Geen categorie

Will RWD break down the barriers in clinical data processing?

When I started to work in clinical research, 25 years ago, there was already a barrier between data collection, data management and data analysis. The interaction between data management occurred after the data was collected and the interaction between data analysts and data management was the clean data statement. Data collection and data analysis were not interacting at all. Nowadays this way of working still exists. Data collection, management and analysis are performed by different people. The level of communication between these different groups varies between companies. When I tell people the mission of ClinLine is improving efficiency in clinical data processing, I often hear that people involved in the clinical data process are not aware of what other departments are doing while they are working in the same process. In many companies, people collecting and cleaning the data have no interaction with the people who are analysing and reporting the data.

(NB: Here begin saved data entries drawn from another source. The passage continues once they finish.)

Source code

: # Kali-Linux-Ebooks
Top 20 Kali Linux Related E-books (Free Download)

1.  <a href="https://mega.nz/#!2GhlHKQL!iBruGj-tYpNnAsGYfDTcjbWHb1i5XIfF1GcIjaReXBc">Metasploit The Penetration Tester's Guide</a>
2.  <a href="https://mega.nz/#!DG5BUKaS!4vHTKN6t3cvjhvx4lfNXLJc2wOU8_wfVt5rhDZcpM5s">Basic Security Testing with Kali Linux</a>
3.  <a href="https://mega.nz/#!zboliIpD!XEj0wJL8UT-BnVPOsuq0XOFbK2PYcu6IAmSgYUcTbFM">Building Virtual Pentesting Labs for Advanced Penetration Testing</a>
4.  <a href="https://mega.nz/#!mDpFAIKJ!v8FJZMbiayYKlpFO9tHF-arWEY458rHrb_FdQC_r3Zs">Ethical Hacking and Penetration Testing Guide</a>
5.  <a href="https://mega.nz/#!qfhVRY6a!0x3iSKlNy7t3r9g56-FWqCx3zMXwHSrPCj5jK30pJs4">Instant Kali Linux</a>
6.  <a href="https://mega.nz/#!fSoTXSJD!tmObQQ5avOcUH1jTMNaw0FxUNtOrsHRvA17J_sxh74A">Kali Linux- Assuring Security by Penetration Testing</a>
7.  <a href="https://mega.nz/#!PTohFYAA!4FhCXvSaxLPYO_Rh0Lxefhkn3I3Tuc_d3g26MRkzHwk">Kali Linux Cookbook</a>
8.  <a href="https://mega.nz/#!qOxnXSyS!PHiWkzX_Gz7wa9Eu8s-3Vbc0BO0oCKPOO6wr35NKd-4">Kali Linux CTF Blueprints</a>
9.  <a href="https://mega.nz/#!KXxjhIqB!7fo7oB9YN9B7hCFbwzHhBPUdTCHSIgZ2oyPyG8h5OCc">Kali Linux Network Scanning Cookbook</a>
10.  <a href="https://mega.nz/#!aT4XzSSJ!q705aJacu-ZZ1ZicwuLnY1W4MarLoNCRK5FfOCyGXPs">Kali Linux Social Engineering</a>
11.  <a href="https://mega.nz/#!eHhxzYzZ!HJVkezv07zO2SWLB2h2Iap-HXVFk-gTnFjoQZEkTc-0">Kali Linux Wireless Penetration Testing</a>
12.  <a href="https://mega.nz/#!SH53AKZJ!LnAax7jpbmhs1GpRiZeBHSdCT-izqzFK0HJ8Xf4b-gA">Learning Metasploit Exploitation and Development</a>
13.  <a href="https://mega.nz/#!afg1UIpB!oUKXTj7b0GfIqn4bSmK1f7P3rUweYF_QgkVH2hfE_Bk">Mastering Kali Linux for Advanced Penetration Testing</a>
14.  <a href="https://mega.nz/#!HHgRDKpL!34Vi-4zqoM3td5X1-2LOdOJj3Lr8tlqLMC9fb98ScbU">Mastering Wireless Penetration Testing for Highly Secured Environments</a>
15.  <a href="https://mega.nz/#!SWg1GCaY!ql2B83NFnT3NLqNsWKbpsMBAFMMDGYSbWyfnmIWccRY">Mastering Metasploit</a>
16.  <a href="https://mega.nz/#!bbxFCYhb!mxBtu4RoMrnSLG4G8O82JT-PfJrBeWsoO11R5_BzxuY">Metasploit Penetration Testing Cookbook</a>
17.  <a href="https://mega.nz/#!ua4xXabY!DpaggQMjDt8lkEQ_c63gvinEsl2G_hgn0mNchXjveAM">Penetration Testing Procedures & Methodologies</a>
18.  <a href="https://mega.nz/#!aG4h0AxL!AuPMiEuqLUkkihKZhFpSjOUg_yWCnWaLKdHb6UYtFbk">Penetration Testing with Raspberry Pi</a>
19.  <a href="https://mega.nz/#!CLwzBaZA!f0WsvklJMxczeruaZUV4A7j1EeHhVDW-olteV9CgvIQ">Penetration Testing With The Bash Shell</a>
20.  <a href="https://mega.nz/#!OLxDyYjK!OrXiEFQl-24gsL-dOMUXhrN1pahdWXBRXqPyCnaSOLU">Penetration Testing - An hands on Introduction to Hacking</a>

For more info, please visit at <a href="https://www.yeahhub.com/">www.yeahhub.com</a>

Is that efficient? Yes and no. Yes, because people can focus on their own tasks and are not troubled by all kinds of additional explanations, requests or changes. The tasks are standardised and as long as the data analysts are involved in the study set-up, the study will likely be performed as required. However, when people do not understand the challenges that the other departments face, there will an efficiency loss to some extend, . For example, what does the data analyst know of the challenges during data collection. What to do when data is invalid or unavailable at collection time? What to do when the answer cannot be entered into the eCRF? How to handle text entries? The data collection people decide what data is valid to use and the data manager, afterwards, decides whether the data seems right for analysis. However, all the choices that are made during collection and data management might have an effect on the final analysis results.

These challenges are much bigger when real world data (RWD) is used for clinical trials. The efficient way to use this data directly for clinical research is to have a direct link between the patients’ health records and the clinical database without human interaction. After signing the informed consent, the required data will then be transferred to the clinical study database.

However, electronic health record systems are not designed for clinical studies and data is entered by physicians, only because they need to do it because of regulations or because of their own interests. The physician already loses too much time in entering all the data during patient visits, so they are not likely to add entries they think are unnecessary. In addition, depending on the system they use, they will enter a lot of information in free text fields, because that is easier. It requires good text mining techniques to be able to use this additional data which contains often a lot of valuable information.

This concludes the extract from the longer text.